The fictional Israeli show, adapted for the United States and currently airing on the Showtime cable channel as “Homeland,” explored the complexities of returning to life back home, including psychological problems, difficulty re-establishing oneself with friends and family and what Raff calls the “wounded manhood” of being a fighter but requiring rescue at a high cost to one’s country.
While fears for Shalit’s privacy are greater than with any returnee POW in the past, some things have changed for the better.
Avneri recalled that when he returned home after two months in Syria, he was taken to “a second prison.” He was referring to a hotel near Haifa, where the army and intelligence services interrogated him and other returnees about what information they may have revealed to their captors, leading to feelings of guilt among some. By contrast, within hours of arriving in Israel the state delivered Shalit to his northern Israel home with his parents, without interrogation.
The other major change is that while most of Israel’s POWs received no psychological treatment from the state, Shalit will. “Only people physically injured were treated by the government when I was released,” Ehrenfeld said. “The rest of the people were in a very bad psychological condition and not treated at all.”
In 1996, Ehrenfeld helped to establish an advocacy group for former prisoners of war, Awake at Night.
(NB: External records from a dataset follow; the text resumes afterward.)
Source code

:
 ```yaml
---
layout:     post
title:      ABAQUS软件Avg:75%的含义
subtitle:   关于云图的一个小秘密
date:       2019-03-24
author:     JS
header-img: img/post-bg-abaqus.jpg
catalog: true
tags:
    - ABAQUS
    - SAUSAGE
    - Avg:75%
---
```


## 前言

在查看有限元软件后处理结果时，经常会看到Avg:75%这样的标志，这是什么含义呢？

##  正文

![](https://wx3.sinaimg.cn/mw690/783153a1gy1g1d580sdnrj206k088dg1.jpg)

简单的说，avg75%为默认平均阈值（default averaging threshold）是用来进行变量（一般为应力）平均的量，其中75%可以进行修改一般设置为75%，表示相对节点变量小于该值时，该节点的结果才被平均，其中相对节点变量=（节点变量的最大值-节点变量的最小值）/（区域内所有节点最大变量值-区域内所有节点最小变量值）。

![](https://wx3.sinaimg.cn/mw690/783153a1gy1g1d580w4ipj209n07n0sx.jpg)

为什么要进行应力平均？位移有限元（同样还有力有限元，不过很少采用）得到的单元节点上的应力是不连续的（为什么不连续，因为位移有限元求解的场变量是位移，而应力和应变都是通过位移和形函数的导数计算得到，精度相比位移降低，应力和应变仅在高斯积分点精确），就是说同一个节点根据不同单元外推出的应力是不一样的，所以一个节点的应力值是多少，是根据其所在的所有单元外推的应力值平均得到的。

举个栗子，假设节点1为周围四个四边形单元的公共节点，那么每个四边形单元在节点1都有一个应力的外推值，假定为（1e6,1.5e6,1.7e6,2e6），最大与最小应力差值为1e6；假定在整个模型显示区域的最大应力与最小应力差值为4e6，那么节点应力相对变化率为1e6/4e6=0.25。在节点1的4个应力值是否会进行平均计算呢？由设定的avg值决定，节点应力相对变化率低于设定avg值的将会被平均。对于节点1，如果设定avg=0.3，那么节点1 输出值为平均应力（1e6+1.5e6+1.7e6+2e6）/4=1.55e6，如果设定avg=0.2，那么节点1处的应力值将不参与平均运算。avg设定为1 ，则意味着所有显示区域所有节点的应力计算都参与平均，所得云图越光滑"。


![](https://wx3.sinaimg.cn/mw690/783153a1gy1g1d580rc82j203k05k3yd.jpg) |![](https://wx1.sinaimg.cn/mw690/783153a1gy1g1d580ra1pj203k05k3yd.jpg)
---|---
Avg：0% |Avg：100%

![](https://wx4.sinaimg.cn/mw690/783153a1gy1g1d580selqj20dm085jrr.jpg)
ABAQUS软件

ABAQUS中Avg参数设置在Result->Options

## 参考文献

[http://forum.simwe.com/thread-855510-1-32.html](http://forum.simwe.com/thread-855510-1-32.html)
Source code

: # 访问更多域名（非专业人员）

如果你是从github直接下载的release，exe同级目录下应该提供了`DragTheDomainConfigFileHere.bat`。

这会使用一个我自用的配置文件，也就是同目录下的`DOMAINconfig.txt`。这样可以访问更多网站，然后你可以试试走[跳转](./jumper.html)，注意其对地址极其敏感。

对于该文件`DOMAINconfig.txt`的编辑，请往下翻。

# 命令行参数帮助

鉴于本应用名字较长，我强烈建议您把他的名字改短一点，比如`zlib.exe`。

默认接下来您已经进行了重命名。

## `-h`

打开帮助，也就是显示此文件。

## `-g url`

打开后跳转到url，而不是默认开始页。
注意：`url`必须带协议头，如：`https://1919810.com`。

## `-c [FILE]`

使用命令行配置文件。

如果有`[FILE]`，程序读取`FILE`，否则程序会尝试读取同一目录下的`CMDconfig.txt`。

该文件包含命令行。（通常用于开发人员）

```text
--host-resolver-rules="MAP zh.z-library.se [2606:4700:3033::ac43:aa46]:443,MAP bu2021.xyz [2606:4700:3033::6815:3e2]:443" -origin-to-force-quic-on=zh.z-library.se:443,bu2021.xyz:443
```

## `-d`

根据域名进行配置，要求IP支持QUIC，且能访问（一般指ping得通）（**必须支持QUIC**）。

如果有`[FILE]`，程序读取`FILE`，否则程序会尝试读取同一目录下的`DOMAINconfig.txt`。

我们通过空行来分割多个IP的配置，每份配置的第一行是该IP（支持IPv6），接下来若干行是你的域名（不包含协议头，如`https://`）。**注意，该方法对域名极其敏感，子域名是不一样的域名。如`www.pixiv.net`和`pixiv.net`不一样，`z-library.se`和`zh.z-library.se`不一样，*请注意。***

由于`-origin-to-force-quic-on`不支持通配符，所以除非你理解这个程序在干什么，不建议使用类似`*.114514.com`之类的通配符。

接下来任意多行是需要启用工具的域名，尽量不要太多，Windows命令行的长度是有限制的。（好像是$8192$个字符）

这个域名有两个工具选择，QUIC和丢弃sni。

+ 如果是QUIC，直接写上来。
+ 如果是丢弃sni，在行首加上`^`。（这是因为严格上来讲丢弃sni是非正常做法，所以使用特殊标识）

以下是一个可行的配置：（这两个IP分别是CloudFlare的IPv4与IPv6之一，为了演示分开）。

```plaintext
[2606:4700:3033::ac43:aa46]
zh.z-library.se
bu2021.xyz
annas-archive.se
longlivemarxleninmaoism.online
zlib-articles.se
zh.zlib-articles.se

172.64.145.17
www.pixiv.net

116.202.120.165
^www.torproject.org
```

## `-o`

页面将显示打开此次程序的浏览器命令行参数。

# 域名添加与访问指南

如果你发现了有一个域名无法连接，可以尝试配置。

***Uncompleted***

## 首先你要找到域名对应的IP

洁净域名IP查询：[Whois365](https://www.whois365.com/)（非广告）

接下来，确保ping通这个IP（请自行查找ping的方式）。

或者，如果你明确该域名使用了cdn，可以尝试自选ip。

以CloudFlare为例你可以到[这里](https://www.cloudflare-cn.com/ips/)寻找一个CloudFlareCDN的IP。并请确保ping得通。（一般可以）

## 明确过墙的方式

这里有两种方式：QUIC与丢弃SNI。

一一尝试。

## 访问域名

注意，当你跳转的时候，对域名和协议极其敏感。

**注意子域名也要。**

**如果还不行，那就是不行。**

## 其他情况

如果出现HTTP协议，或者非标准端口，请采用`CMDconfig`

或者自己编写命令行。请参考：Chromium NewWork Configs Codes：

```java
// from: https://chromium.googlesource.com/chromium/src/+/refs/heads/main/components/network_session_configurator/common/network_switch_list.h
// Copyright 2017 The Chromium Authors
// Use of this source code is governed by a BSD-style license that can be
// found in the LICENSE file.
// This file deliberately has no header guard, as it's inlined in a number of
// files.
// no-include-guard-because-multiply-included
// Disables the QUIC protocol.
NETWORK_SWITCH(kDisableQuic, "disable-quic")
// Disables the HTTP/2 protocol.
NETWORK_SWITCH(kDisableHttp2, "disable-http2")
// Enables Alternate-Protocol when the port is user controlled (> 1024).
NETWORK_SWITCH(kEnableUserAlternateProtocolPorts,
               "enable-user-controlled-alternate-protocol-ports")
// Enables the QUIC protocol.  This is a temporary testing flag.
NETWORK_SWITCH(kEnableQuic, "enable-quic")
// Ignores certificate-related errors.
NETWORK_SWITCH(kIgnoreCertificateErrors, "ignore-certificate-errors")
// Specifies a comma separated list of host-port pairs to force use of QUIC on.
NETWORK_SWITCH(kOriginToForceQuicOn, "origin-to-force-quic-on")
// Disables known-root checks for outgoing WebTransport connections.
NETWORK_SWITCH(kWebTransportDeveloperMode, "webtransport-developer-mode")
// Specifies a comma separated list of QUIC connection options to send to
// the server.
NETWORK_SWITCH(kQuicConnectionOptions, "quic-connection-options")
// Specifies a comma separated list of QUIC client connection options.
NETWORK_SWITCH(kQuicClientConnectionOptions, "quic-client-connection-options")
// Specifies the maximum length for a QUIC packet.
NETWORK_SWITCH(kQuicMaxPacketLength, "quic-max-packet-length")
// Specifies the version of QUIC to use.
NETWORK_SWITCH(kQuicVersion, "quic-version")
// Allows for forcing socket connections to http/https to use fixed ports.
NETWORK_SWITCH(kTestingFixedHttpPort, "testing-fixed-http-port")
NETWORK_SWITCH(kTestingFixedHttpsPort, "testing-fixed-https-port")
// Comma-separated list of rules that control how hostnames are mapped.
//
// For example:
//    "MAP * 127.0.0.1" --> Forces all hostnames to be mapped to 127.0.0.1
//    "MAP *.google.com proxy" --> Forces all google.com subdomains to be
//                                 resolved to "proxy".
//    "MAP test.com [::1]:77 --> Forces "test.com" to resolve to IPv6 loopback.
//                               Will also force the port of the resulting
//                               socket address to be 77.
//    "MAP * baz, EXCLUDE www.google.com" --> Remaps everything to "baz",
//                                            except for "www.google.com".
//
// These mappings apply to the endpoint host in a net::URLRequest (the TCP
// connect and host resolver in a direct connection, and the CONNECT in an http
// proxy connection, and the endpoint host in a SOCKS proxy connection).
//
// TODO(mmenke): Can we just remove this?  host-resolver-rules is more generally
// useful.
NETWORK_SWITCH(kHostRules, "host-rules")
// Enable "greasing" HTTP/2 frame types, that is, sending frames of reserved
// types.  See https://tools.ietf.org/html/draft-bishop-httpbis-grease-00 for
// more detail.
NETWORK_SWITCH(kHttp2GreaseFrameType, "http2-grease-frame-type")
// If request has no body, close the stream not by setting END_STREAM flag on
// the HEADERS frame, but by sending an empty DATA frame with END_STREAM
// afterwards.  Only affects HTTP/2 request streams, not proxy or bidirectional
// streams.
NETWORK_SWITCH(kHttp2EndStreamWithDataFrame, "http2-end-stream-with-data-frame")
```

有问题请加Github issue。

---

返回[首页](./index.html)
Six years ago the group successfully lobbied politicians to instigate and pass a law ensuring free psychological therapy and treatment for former POWs as soon as they return, and for the rest of their lives.
Six months after Ehrenfeld returned home to his parents in Jerusalem, he pushed himself to become independent. After earning his degree, he started working in security. He married and raised a family, though the demons of his captivity never went away. Ehrenfeld worried for his physical welfare: He returned slightly disabled as a result of abuse, and today he is 93% disabled.
When it came to his psychological condition, he did little to help himself recover.
“I bypassed it … through most of the years,” he said, adding that this was the norm in those days. Most POWs did not talk to each other, believing their problems to be unusual and not inevitable leftovers from their captivity.
Looking back now, Ehrenfeld believes that psychological attention would have benefited him. “Every noise makes me jump,” he said. “I find it very difficult to fall asleep, because doing so was forbidden during captivity.”
Some effects of his trauma are subtler. He is a workaholic, a common trait among former POWs, who sometimes feel a debt to the whole country for bringing them back home in one piece.
“It is to be busy,” he said, “but also to pay back the country, as if we feel obliged.”